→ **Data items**
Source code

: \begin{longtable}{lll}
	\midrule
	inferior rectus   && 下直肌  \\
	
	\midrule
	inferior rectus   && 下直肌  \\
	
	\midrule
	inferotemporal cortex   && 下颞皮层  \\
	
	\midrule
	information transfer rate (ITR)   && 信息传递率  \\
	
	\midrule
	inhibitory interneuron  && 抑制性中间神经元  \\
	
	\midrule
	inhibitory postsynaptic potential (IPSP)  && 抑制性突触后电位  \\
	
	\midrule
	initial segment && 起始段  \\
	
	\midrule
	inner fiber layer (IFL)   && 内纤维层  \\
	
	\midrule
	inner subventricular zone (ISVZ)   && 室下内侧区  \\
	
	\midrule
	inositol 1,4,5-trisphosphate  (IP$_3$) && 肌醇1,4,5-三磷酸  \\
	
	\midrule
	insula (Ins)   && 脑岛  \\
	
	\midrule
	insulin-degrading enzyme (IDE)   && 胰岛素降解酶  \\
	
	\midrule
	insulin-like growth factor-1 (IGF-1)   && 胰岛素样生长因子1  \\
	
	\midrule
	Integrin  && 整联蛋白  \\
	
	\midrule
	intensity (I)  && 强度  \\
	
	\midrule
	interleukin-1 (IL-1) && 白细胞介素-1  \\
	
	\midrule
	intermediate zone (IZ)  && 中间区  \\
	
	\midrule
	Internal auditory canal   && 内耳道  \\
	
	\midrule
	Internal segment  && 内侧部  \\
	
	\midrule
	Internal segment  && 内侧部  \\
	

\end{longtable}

→ **Aim of the task**
Repeat each record verbatim.

→ **Written reply**
Source code

: \begin{longtable}{lll}
	\midrule
	inferior rectus   && 下直肌  \\
	
	\midrule
	inferior rectus   && 下直肌  \\
	
	\midrule
	inferotemporal cortex   && 下颞皮层  \\
	
	\midrule
	information transfer rate (ITR)   && 信息传递率  \\
	
	\midrule
	inhibitory interneuron  && 抑制性中间神经元  \\
	
	\midrule
	inhibitory postsynaptic potential (IPSP)  && 抑制性突触后电位  \\
	
	\midrule
	initial segment && 起始段  \\
	
	\midrule
	inner fiber layer (IFL)   && 内纤维层  \\
	
	\midrule
	inner subventricular zone (ISVZ)   && 室下内侧区  \\
	
	\midrule
	inositol 1,4,5-trisphosphate  (IP$_3$) && 肌醇1,4,5-三磷酸  \\
	
	\midrule
	insula (Ins)   && 脑岛  \\
	
	\midrule
	insulin-degrading enzyme (IDE)   && 胰岛素降解酶  \\
	
	\midrule
	insulin-like growth factor-1 (IGF-1)   && 胰岛素样生长因子1  \\
	
	\midrule
	Integrin  && 整联蛋白  \\
	
	\midrule
	intensity (I)  && 强度  \\
	
	\midrule
	interleukin-1 (IL-1) && 白细胞介素-1  \\
	
	\midrule
	intermediate zone (IZ)  && 中间区  \\
	
	\midrule
	Internal auditory canal   && 内耳道  \\
	
	\midrule
	Internal segment  && 内侧部  \\
	
	\midrule
	Internal segment  && 内侧部  \\
	

\end{longtable}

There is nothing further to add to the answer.